For the entries below, the result should be an exact transcription of the lines from the one with "Explain the purpose of this analysis." up to and including the one with "What variable(s) should", and only those.

> [Dataset excerpts]
+---+

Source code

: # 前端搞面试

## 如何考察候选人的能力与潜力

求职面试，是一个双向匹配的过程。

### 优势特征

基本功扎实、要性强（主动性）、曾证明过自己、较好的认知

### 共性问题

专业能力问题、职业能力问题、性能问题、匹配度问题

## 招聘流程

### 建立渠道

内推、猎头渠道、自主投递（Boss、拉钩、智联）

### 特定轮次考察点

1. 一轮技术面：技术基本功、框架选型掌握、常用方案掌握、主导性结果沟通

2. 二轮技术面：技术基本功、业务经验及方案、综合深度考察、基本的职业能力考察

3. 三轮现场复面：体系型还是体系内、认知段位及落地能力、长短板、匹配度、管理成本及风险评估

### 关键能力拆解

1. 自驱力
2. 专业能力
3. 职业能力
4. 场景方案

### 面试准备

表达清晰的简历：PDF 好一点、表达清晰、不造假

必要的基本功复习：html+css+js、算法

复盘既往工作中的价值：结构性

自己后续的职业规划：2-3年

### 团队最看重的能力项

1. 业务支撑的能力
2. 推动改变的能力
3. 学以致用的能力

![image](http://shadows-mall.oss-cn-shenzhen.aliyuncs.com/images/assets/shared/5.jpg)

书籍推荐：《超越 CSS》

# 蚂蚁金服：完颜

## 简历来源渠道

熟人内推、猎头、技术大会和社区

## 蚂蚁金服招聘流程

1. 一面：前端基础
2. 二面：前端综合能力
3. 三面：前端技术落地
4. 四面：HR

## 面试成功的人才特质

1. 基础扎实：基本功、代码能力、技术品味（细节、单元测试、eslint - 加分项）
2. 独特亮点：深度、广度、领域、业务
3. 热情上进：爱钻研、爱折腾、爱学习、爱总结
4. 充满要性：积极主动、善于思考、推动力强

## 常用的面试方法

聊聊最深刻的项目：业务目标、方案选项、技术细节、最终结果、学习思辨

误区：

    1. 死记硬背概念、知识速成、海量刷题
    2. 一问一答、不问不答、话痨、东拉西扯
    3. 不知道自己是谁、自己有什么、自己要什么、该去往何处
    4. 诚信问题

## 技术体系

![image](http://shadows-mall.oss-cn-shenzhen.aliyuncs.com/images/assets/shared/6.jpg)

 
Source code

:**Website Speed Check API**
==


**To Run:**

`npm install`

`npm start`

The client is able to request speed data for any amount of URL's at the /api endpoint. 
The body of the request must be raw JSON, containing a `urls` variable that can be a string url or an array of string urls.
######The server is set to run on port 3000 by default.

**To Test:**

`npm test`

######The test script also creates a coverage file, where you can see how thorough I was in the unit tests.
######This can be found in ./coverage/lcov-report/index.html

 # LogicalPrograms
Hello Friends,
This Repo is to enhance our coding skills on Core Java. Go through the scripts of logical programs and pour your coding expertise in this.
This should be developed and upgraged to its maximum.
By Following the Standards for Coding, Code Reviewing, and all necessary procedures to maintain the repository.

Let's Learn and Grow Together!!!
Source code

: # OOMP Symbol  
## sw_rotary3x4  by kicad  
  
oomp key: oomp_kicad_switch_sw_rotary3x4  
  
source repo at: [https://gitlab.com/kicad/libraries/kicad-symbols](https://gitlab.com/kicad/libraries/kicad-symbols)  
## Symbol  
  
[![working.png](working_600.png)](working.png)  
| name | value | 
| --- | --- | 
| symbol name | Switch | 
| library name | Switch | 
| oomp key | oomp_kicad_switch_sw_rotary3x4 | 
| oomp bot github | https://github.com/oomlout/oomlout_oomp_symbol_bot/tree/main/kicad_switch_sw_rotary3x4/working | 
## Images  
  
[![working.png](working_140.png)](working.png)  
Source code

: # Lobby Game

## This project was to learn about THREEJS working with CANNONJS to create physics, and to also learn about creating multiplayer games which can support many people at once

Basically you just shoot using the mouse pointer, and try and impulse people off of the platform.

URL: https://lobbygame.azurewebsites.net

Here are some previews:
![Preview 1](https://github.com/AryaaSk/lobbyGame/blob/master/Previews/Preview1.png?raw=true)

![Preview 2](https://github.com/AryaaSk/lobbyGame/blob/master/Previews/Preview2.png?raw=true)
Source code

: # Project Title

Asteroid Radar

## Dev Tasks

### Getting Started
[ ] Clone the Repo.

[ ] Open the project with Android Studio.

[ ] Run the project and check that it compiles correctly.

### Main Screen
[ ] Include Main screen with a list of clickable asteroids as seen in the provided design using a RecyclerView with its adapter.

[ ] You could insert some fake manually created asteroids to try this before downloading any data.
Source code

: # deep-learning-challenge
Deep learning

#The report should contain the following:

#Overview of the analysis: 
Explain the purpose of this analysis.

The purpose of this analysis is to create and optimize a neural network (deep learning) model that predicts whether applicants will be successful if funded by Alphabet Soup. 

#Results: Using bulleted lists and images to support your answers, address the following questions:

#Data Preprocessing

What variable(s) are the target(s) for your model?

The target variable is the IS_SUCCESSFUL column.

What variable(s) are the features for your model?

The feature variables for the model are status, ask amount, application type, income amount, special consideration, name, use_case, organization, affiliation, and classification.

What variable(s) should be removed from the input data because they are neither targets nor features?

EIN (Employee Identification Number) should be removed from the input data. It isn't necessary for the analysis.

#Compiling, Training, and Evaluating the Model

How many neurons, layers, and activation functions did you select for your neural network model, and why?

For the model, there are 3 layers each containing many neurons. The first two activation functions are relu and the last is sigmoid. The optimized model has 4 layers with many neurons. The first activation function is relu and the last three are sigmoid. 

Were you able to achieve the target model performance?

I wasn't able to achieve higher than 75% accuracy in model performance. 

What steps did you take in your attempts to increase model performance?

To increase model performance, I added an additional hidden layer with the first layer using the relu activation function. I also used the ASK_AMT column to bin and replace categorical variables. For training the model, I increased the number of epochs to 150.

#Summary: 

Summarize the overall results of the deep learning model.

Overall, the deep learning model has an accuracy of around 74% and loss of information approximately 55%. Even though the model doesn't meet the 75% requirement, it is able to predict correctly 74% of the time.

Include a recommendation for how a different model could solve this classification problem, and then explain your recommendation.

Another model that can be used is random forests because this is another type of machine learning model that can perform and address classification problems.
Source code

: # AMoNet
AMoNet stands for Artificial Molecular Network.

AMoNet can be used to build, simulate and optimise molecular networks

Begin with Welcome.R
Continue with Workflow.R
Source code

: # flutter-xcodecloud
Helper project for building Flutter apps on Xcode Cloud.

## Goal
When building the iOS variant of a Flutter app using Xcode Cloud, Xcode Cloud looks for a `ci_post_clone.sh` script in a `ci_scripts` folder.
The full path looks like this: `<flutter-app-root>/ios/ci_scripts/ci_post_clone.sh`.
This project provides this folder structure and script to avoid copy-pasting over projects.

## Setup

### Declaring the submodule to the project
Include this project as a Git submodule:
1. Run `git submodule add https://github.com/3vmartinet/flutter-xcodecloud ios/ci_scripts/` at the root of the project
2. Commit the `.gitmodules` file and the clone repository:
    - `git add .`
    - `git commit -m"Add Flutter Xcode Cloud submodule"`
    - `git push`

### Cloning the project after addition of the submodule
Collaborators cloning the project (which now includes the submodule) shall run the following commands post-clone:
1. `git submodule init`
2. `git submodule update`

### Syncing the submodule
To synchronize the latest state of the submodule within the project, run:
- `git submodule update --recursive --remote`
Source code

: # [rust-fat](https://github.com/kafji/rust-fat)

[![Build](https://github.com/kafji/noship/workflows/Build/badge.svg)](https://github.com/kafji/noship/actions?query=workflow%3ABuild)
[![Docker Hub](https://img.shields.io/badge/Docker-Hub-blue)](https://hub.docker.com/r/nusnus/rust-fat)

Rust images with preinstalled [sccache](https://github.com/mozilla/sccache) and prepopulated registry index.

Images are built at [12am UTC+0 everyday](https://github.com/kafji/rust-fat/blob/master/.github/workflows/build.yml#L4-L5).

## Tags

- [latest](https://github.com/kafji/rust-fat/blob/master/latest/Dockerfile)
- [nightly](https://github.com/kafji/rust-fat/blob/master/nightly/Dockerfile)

+---+

> [Your response]
Explain the purpose of this analysis.

The purpose of this analysis is to create and optimize a neural network (deep learning) model that predicts whether applicants will be successful if funded by Alphabet Soup. 

#Results: Using bulleted lists and images to support your answers, address the following questions:

#Data Preprocessing

What variable(s) are the target(s) for your model?

The target variable is the IS_SUCCESSFUL column.

What variable(s) are the features for your model?

The feature variables for the model are status, ask amount, application type, income amount, special consideration, name, use_case, organization, affiliation, and classification.

What variable(s) should be removed from the input data because they are neither targets nor features?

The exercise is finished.